"A water turbine constructed on the water turbulence or whirlpool principle is capable of utilizing very small sources even for untapped water, and it is highly suitable for the closed circuit production of electrical energy. The non-monotonic distribution of the radial velocity component is important for the onset of the driving force of the angular instability. This instability and the existence of the radial fluid motion give rise to the angular volume force. The strong gradient of entropy in the boundary layer of the inner rotating conical cylinder is a dominant source of vorticity." - © 2012 Elsevier Ltd -
Hydro-energy is currently the biggest commodity of renewable energy. The process of hydrokinetic energy conversion normally implies utilization of kinetic energy contained in rivers, ocean currents, tidal streams, or man-made waterways for generation of electricity. At the same time, however, the traditional hydro-energy in many places around the world is considered to be exhausted, at least in respect of the potential of the bigger energy resources. The accessibility of power energy at relatively low prices pushed to the background its actual externalities. It should be noted, however, that interest in the traditional renewable resource of water is permanent, long-term and not liable to surges of short term interest.
In recent years we have tended to encounter some new approach towards energy production, and this is usually found in an effort to use smaller amounts of renewable resources, in various marginal sources of water potential (waste-water treatment plant, small streams and creeks, low-speed low-volume ocean currents). From this viewpoint we focused on a very small rolling liquid turbine, which could bring about a certain benefit from these non-traditional hydrokinetic sources. It has already been verified in practice that it is technically feasible to sufficiently convert very small water potentials (read low flow capacity and hydraulic gradient) to an effective output. It can deal with both the case of renewable energy, for example of a mountain stream, and the case of hydropower, and which has been until now thwarted as a nonutilized potential in various systems of the production process or within the framework of the operation of higher buildings, etc. One of the biggest energy consumers in modern society are the so called statistically average households.
Fig 1. Initial position of the rotor and deviated position of the rotor in motion. This shape of rotor is usual for contemporary turbines in praxis but on the other hand for theoretical analysis conical shape is more suitable.

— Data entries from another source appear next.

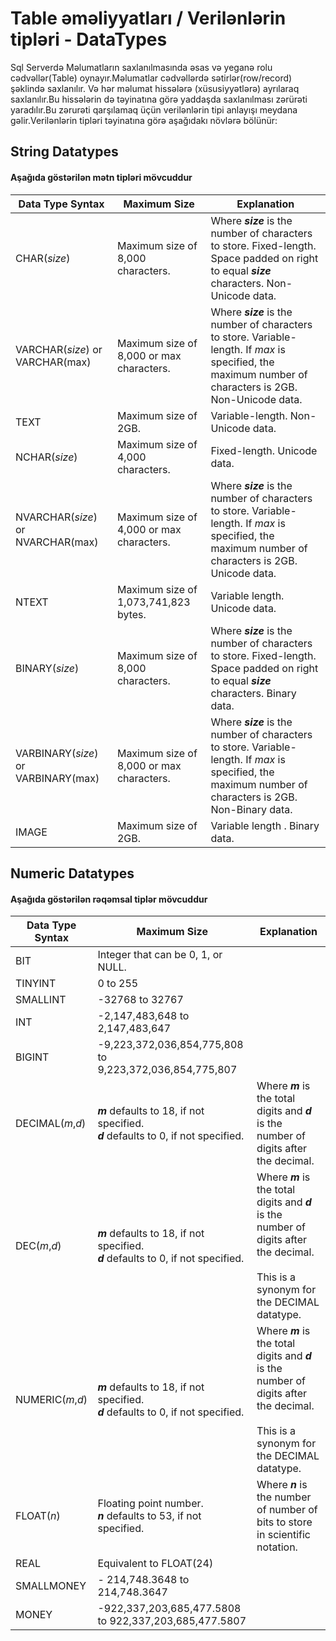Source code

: # Table əməliyyatları / Verilənlərin tipləri - DataTypes

Sql Serverdə Məlumatların saxlanılmasında əsas və yeganə rolu cədvəllər(Table) oynayır.Məlumatlar cədvəllərdə sətirlər(row/record) şəklində saxlanılır. Və hər məlumat hissələrə (xüsusiyyətlərə) ayrılaraq saxlanılır.Bu hissələrin də təyinatına görə yaddaşda saxlanılması zərürəti yaradılır.Bu zərurəti qarşılamaq üçün verilənlərin tipi anlayışı meydana gəlir.Verilənlərin tipləri təyinatına görə aşağıdakı növlərə bölünür:

## String Datatypes
#### Aşağıda göstərilən mətn tipləri mövcuddur
<table>
  <thead>
  <tr>
    <th>Data Type Syntax</th>
    <th>Maximum Size</th>
    <th>Explanation</th>
  </tr>
  </thead>
  <tbody>
  <tr>
    <td>CHAR(<em>size</em>)</td>
    <td>Maximum size of 8,000 characters.</td>
    <td>Where <strong><em>size</em></strong> is the number of characters to store. Fixed-length. Space padded on right to equal <em><strong>size</strong></em> characters. Non-Unicode data.</td>
  </tr>
  <tr>
    <td>VARCHAR(<em>size</em>) or VARCHAR(max)</td>
    <td>Maximum size of 8,000 or max characters.</td>
    <td>Where <strong><em>size</em></strong> is the number of characters to store. Variable-length. If <em>max</em> is specified, the maximum number of characters is 2GB. Non-Unicode data.</td>
  </tr>
  <tr>
    <td>TEXT</td>
    <td>Maximum size of 2GB.</td>
    <td>Variable-length. Non-Unicode data.</td>
  </tr>
  <tr>
    <td>NCHAR(<em>size</em>)</td>
    <td>Maximum size of 4,000 characters.</td>
    <td>Fixed-length. Unicode data.</td>
  </tr>
  <tr>
    <td>NVARCHAR(<em>size</em>) or NVARCHAR(max)</td>
    <td>Maximum size of 4,000 or max characters.</td>
    <td>Where <strong><em>size</em></strong> is the number of characters to store. Variable-length. If <em>max</em> is specified, the maximum number of characters is 2GB. Unicode data.</td>
  </tr>
  <tr>
    <td>NTEXT</td>
    <td>Maximum size of 1,073,741,823 bytes.</td>
    <td>Variable length. Unicode data.</td>
  </tr>
  <tr>
    <td>BINARY(<em>size</em>)</td>
    <td>Maximum size of 8,000 characters.</td>
    <td>Where <strong><em>size</em></strong> is the number of characters to store. Fixed-length. Space padded on right to equal <em><strong>size</strong></em> characters. Binary data.</td>
  </tr>
  <tr>
    <td>VARBINARY(<em>size</em>) or VARBINARY(max)</td>
    <td>Maximum size of 8,000 or max characters.</td>
    <td>Where <strong><em>size</em></strong> is the number of characters to store. Variable-length. If <em>max</em> is specified, the maximum number of characters is 2GB. Non-Binary data.</td>
  </tr>
  <tr>
    <td>IMAGE</td>
    <td>Maximum size of 2GB.</td>
    <td>Variable length . Binary data.</td>
  </tr>
  </tbody>
</table>


## Numeric Datatypes
#### Aşağıda göstərilən rəqəmsal tiplər mövcuddur

<table>
  <thead>
  <tr>
    <th>Data Type Syntax</th>
    <th>Maximum Size</th>
    <th>Explanation</th>
  </tr>
  </thead>
  <tbody>
  <tr>
    <td>BIT</td>
    <td>Integer that can be 0, 1, or NULL.</td>
    <td>&nbsp;</td>
  </tr>
  <tr>
    <td>TINYINT</td>
    <td>0 to 255</td>
    <td>&nbsp;</td>
  </tr>
  <tr>
    <td>SMALLINT</td>
    <td>-32768 to 32767</td>
    <td>&nbsp;</td>
  </tr>
  <tr>
    <td>INT</td>
    <td>-2,147,483,648 to 2,147,483,647</td>
    <td>&nbsp;</td>
  </tr>
  <tr>
    <td>BIGINT</td>
    <td>-9,223,372,036,854,775,808 to 9,223,372,036,854,775,807</td>
    <td>&nbsp;</td>
  </tr>
  <tr>
    <td>DECIMAL(<em>m</em>,<em>d</em>)</td>
    <td><em><strong>m</strong></em> defaults to 18, if not specified.<br>
    <em><strong>d</strong></em> defaults to 0, if not specified.</td>
    <td>Where <em><strong>m</strong></em> is the total digits and <em><strong>d</strong></em> is the number of digits after the decimal.<br></td>
  </tr>
  <tr>
    <td>DEC(<em>m</em>,<em>d</em>)</td>
    <td><em><strong>m</strong></em> defaults to 18, if not specified.<br>
    <em><strong>d</strong></em> defaults to 0, if not specified.</td>
    <td>Where <em><strong>m</strong></em> is the total digits and <em><strong>d</strong></em> is the number of digits after the decimal.<br>
    <br>
        This is a synonym for the DECIMAL datatype.</td>
  </tr>
  <tr>
    <td>NUMERIC(<em>m</em>,<em>d</em>)</td>
    <td><em><strong>m</strong></em> defaults to 18, if not specified.<br>
    <em><strong>d</strong></em> defaults to 0, if not specified.</td>
    <td>Where <em><strong>m</strong></em> is the total digits and <em><strong>d</strong></em> is the number of digits after the decimal.<br>
      <br>
This is a synonym for the DECIMAL datatype.</td>
  </tr>
  <tr>
    <td>FLOAT(<em>n</em>)</td>
    <td>Floating point number.<br>
     <em><strong>n</strong></em> defaults to 53, if not specified.</td>
    <td>Where <em><strong>n</strong></em> is the number of number of bits to store in scientific notation.</td>
  </tr>
  <tr>
    <td>REAL</td>
    <td>Equivalent to FLOAT(24)</td>
    <td>&nbsp;</td>
  </tr>
  <tr>
    <td>SMALLMONEY</td>
    <td>- 214,748.3648 to 214,748.3647</td>
    <td>&nbsp;</td>
  </tr>
  <tr>
    <td>MONEY</td>
    <td>-922,337,203,685,477.5808 to 922,337,203,685,477.5807</td>
    <td>&nbsp;</td>
  </tr>
  </tbody>
</table>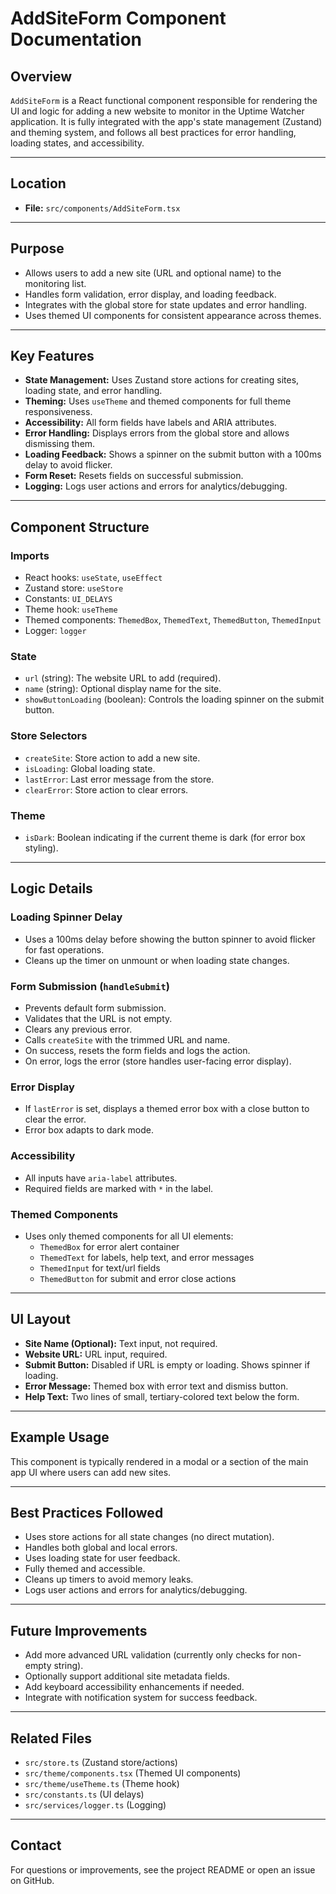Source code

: # AddSiteForm Component Documentation

## Overview

`AddSiteForm` is a React functional component responsible for rendering the UI and logic for adding a new website to monitor in the Uptime Watcher application. It is fully integrated with the app's state management (Zustand) and theming system, and follows all best practices for error handling, loading states, and accessibility.

---

## Location
- **File:** `src/components/AddSiteForm.tsx`

---

## Purpose
- Allows users to add a new site (URL and optional name) to the monitoring list.
- Handles form validation, error display, and loading feedback.
- Integrates with the global store for state updates and error handling.
- Uses themed UI components for consistent appearance across themes.

---

## Key Features

- **State Management:** Uses Zustand store actions for creating sites, loading state, and error handling.
- **Theming:** Uses `useTheme` and themed components for full theme responsiveness.
- **Accessibility:** All form fields have labels and ARIA attributes.
- **Error Handling:** Displays errors from the global store and allows dismissing them.
- **Loading Feedback:** Shows a spinner on the submit button with a 100ms delay to avoid flicker.
- **Form Reset:** Resets fields on successful submission.
- **Logging:** Logs user actions and errors for analytics/debugging.

---

## Component Structure

### Imports
- React hooks: `useState`, `useEffect`
- Zustand store: `useStore`
- Constants: `UI_DELAYS`
- Theme hook: `useTheme`
- Themed components: `ThemedBox`, `ThemedText`, `ThemedButton`, `ThemedInput`
- Logger: `logger`

### State
- `url` (string): The website URL to add (required).
- `name` (string): Optional display name for the site.
- `showButtonLoading` (boolean): Controls the loading spinner on the submit button.

### Store Selectors
- `createSite`: Store action to add a new site.
- `isLoading`: Global loading state.
- `lastError`: Last error message from the store.
- `clearError`: Store action to clear errors.

### Theme
- `isDark`: Boolean indicating if the current theme is dark (for error box styling).

---

## Logic Details

### Loading Spinner Delay
- Uses a 100ms delay before showing the button spinner to avoid flicker for fast operations.
- Cleans up the timer on unmount or when loading state changes.

### Form Submission (`handleSubmit`)
- Prevents default form submission.
- Validates that the URL is not empty.
- Clears any previous error.
- Calls `createSite` with the trimmed URL and name.
- On success, resets the form fields and logs the action.
- On error, logs the error (store handles user-facing error display).

### Error Display
- If `lastError` is set, displays a themed error box with a close button to clear the error.
- Error box adapts to dark mode.

### Accessibility
- All inputs have `aria-label` attributes.
- Required fields are marked with `*` in the label.

### Themed Components
- Uses only themed components for all UI elements:
  - `ThemedBox` for error alert container
  - `ThemedText` for labels, help text, and error messages
  - `ThemedInput` for text/url fields
  - `ThemedButton` for submit and error close actions

---

## UI Layout
- **Site Name (Optional):** Text input, not required.
- **Website URL:** URL input, required.
- **Submit Button:** Disabled if URL is empty or loading. Shows spinner if loading.
- **Error Message:** Themed box with error text and dismiss button.
- **Help Text:** Two lines of small, tertiary-colored text below the form.

---

## Example Usage
This component is typically rendered in a modal or a section of the main app UI where users can add new sites.

---

## Best Practices Followed
- Uses store actions for all state changes (no direct mutation).
- Handles both global and local errors.
- Uses loading state for user feedback.
- Fully themed and accessible.
- Cleans up timers to avoid memory leaks.
- Logs user actions and errors for analytics/debugging.

---

## Future Improvements
- Add more advanced URL validation (currently only checks for non-empty string).
- Optionally support additional site metadata fields.
- Add keyboard accessibility enhancements if needed.
- Integrate with notification system for success feedback.

---

## Related Files
- `src/store.ts` (Zustand store/actions)
- `src/theme/components.tsx` (Themed UI components)
- `src/theme/useTheme.ts` (Theme hook)
- `src/constants.ts` (UI delays)
- `src/services/logger.ts` (Logging)

---

## Contact
For questions or improvements, see the project README or open an issue on GitHub.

Description of the bladeless turbine
The rotor and the stator create in a quiescent state a symmetrical coaxial diffuser as shown in Figs. 1 and 2. However, this state is unstable and as a consequence of the instability of the flow through the gap between the rotor and the stator it changes to an asymmetrical one. The shape of the rotor and stator can be variable i.e. it might be improved or optimized. In practice the most common rotors are hemispheres as in Fig. 1, but what really matters is the diffusion angle of the gap between the rotor and the stator.
One tip of the rotor’s shaft is fixed, so that the rotor can roll along the inner side of the confuser. When the fluid flows along the rotor, then due to the flow field instability, the fluid starts to rotate and vorticity is generated. The direct consequence of the vorticity generation is the onset of velocity circulation and the force interaction between the fluid and the rotor. This fluid structure interaction results in the rotation of the shaft on which the rotor is placed.
Fig 2. Simplified scheme of the turbine. Fluid flows between the inner cone and the outer cylinder.
In practice more complicated shapes of the rotor and stator have been developed but this figure shows the most important feature of the turbine, the diverging non-symmetrical gap crucial for the appearance of volume forces responsible for the rotation.
In principle it does not matter if it is hanging or supported. The rotor with the shaft then performs a precession movement and rotates (circulates) around its direct axis. The amount of rotation depends on the ratio between the inner and outer radii. When this ratio is close to one, i.e. when the gap between the cylinder is small, the number of precessions needed for one rotation of the rotor around its axis increases as the width of the gap decreases. The number of precessions can be simply changed by changing the width of the gap. In the case of a conical stator this can be done by changing the vertical position of the rotor.
The first embodiment of rolling turbines used a rotor hanging from the entry part of an outlet nozzle. The diameter of the rotor for example can be just several centimeters or millimeters. Water flow rates can change usually from single liters to tens of liters per second.
The advantage of such turbine lies especially in its simplicity, environmental safety and ability to operate in ultra low sources of water. The turbine design allows easy adjustments as might be required by specific applications.
3D printing has been used in order to promptly incorporate the design changes necessary for turbine performance optimization under a variety of operational conditions.
Vortex SETUR turbines of different sizes have been extensively tested since 2008.